RIGA, June 9 (RIA Novosti) – Latvia’s entry into the eurozone from next year may have far-reaching negative consequences for the ex-Soviet Baltic republic, Latvian Economists Association head Ivar Brivers said on Sunday.
Latvian President Andris Berzins signed into law a bill in February paving the way for Latvia to adopt the euro from January 1, 2014. The bill was earlier approved by Latvia's Sejm (parliament).
“Our ruling regime says it is ready to pay any price for joining the eurozone. It is even ready to put the survival of the Latvian people at stake. All the talks that the introduction of the euro will be good for Latvia are a lie,” he said in an interview with Baltkom radio station.
Brivers said Latvia was not ready to join the eurozone because most of the country’s population was against it.
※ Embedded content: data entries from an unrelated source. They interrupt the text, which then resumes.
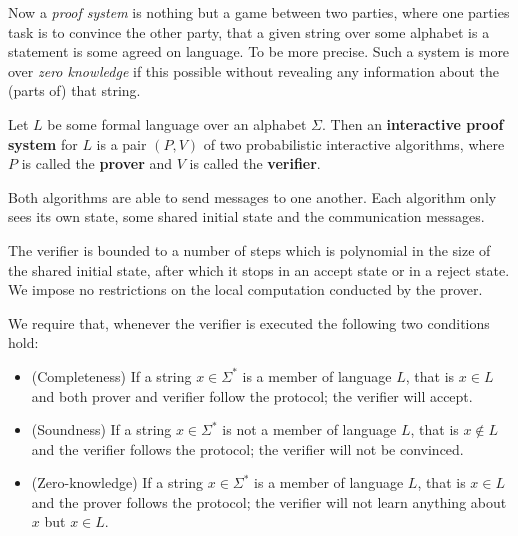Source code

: Now a \textit{proof system} is nothing but a game between two parties, where one parties task is to convince the other party, that a given string over some alphabet is a statement is some agreed on language. To be more precise. Such a system is more over \textit{zero knowledge} if this possible without revealing any information about the (parts of) that string.
\begin{definition}
Let $L$ be some formal language over an alphabet $\Sigma$. Then an \textbf{interactive proof system} for $L$ is a pair $(P,V)$ of two probabilistic interactive algorithms, where $P$ is called the \textbf{prover} and $V$ is called the \textbf{verifier}. 

Both algorithms are able to send messages to one another. Each algorithm only sees its own state, some shared initial state and the communication messages. 

The verifier is bounded to a number of steps which is polynomial in the size of the shared initial state, after which it stops in an accept state or in a reject state. We impose no restrictions on the local computation conducted by the prover. 

We require that, whenever the verifier is executed the following two conditions hold:
\begin{itemize}
\item (Completeness) If a string $x\in \Sigma^*$ is a member of language $L$, that is $x\in L$ and both prover and verifier follow the protocol; the verifier will accept.
\item (Soundness) If a string $x\in \Sigma^*$ is not a member of language $L$, that is $x\notin L$ and the verifier follows the protocol; the verifier will not be convinced.
\item (Zero-knowledge) If a string $x\in \Sigma^*$ is a member of language $L$, that is $x\in L$ and the prover follows the protocol; the verifier will not learn anything about $x$ but $x\in L$.
\end{itemize}
\end{definition}

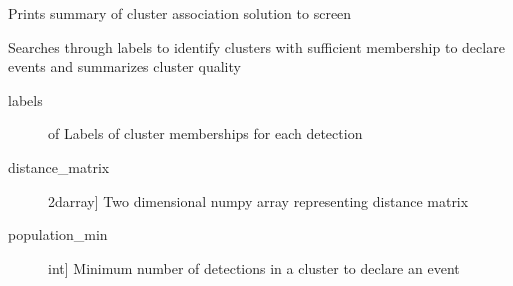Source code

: \documentclass[letterpaper,10pt,english]{sphinxmanual}
\begin{document}

\begin{fulllineitems}
\label{\detokenize{infrapy.association:infrapy.association.hjl.summarize_clusters}}
Prints summary of cluster association solution to screen

Searches through labels to identify clusters with sufficient
membership to declare events and summarizes cluster quality
\begin{description}
\item[{labels}] \leavevmode{[} of \sphinxcode{\sphinxupquote{int}}{]}
Labels of cluster memberships for each detection

\item[{distance\_matrix}] \leavevmode{[}2darray{]}
Two dimensional numpy array representing distance matrix

\item[{population\_min}] \leavevmode{[}int{]}
Minimum number of detections in a cluster to declare an event

\end{description}

\end{fulllineitems}

\end{document}
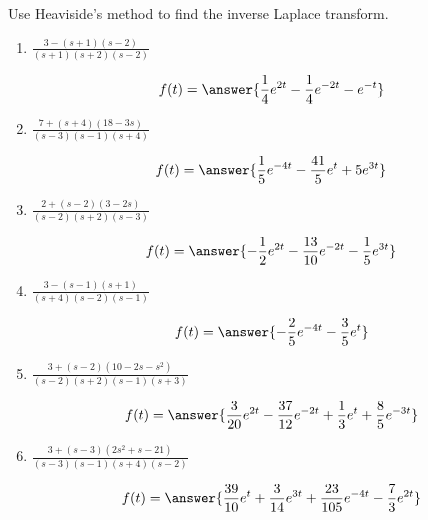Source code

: \documentclass{ximera}
\begin{document}
\begin{problem}\label{exer:8.2.3}
 Use Heaviside's method to find the inverse Laplace transform.

\begin{enumerate}
    \item $\frac{3-(s+1)(s-2)}{(s+1)(s+2)(s-2)}$
    
$$f(t)=\answer{\frac{1}{4}e^{2t}-\frac{1}{4}e^{-2t}-e^{-t}}$$

    \item $\frac{7+(s+4)(18-3s)}{(s-3)(s-1)(s+4)}$
    
$$f(t)=\answer{\frac{1}{5}e^{-4t}-\frac{41}{5}e^{t}+5e^{3t}}$$

    \item $\frac{2+(s-2)(3-2s)}{(s-2)(s+2)(s-3)}$
    
$$f(t)=\answer{-\frac{1}{2}e^{2t}-\frac{13}{10}e^{-2t}-\frac{1}{5}e^{3t}}$$

    \item $\frac{3-(s-1)(s+1)}{(s+4)(s-2)(s-1)}$

$$f(t)=\answer{-\frac{2}{5}e^{-4t}-\frac{3}{5}e^{t}}$$

\item $\frac{3+(s-2)(10-2s-s^2)}{(s-2)(s+2)(s-1)(s+3)}$

$$f(t)=\answer{\frac{3}{20}e^{2t}-\frac{37}{12}e^{-2t}+\frac{1}{3}e^{t}+\frac{8}{5}e^{-3t}}$$
    
\item $\frac{3+(s-3)(2s^2+s-21)}{(s-3)(s-1)(s+4)(s-2)}$

$$f(t)=\answer{\frac{39}{10}e^{t}+\frac{3}{14}e^{3t}+\frac{23}{105}e^{-4t}-\frac{7}{3}e^{2t}}$$
\end{enumerate}
\end{problem}
\end{document}
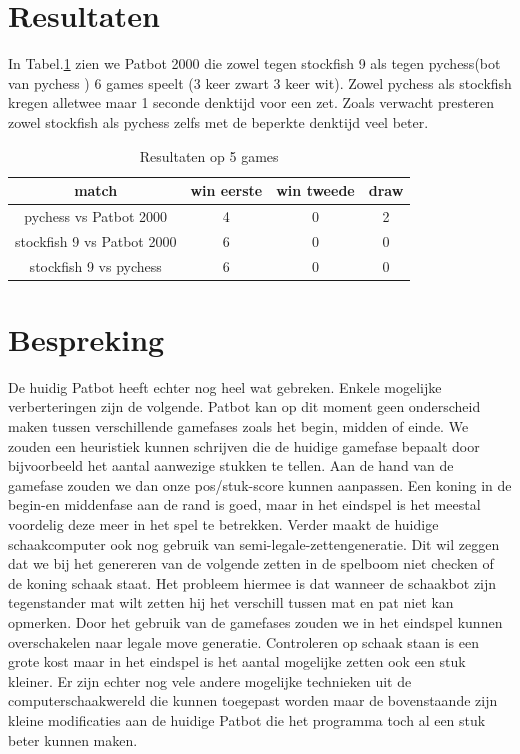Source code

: \documentclass[a4paper,10pt]{article}
\begin{document}

\section{Resultaten} 
In Tabel.\ref{tab:result} zien we Patbot 2000 die zowel tegen stockfish 9 als tegen pychess(bot van pychess ) 6 games speelt (3 keer zwart 3 keer wit).
Zowel pychess als stockfish kregen alletwee maar 1 seconde denktijd voor een zet.
Zoals verwacht presteren zowel stockfish als pychess zelfs met de beperkte denktijd veel beter.

\begin{table}[H]
    \caption{Resultaten op 5 games}
    \label{tab:result}

    \begin{center}
        \begin{tabular}{|c|c|c|c|}
            \hline
           match & win eerste & win tweede & draw \\
           \hline
           pychess vs Patbot 2000  & 4 & 0 & 2\\
            \hline
           stockfish 9 vs Patbot 2000  & 6 & 0 & 0\\
           \hline
           stockfish 9 vs pychess  & 6 & 0 & 0 \\
            \hline
        \end{tabular}
    \end{center}
\end{table}

\section{Bespreking}
De huidig Patbot heeft echter nog heel wat gebreken. Enkele mogelijke verberteringen zijn de volgende.
Patbot kan op dit moment geen onderscheid maken tussen verschillende gamefases zoals het begin, midden of einde.
We zouden een heuristiek kunnen schrijven die de huidige gamefase bepaalt door bijvoorbeeld het aantal aanwezige stukken te tellen.
Aan de hand van de gamefase zouden we dan onze pos/stuk-score kunnen aanpassen.
Een koning in de begin-en middenfase aan de rand is goed, maar in het eindspel is het meestal voordelig deze meer in het spel te betrekken.
Verder maakt de huidige schaakcomputer ook nog gebruik van semi-legale-zettengeneratie. Dit wil zeggen dat we bij het genereren van de volgende zetten in de spelboom niet checken of de koning schaak staat. Het probleem hiermee is dat wanneer de schaakbot zijn tegenstander mat wilt zetten hij het verschill tussen mat en pat niet kan opmerken.
Door het gebruik van de gamefases zouden we in het eindspel kunnen overschakelen naar legale move generatie. Controleren op schaak staan is een grote kost maar in het eindspel is het aantal mogelijke zetten ook een stuk kleiner.
Er zijn echter nog vele andere mogelijke technieken uit de computerschaakwereld die kunnen toegepast worden maar de bovenstaande zijn kleine modificaties aan de huidige Patbot die het programma toch al een stuk beter kunnen maken.
\end{document}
“Money is based on trust. People in Latvia do not trust the euro. It is a great risk to decide on such issues without the people’s trust,” the economist said, adding the prices of goods and services in Latvia would rise after the republic joined the euro area.
Recent public opinion polls have showed that over 60 percent of Latvians disapproved of the euro's introduction, amid mounting problems in the eurozone.
Some Latvian public organizations have started to collect signatures for keeping the national currency, the lat, and against joining the eurozone.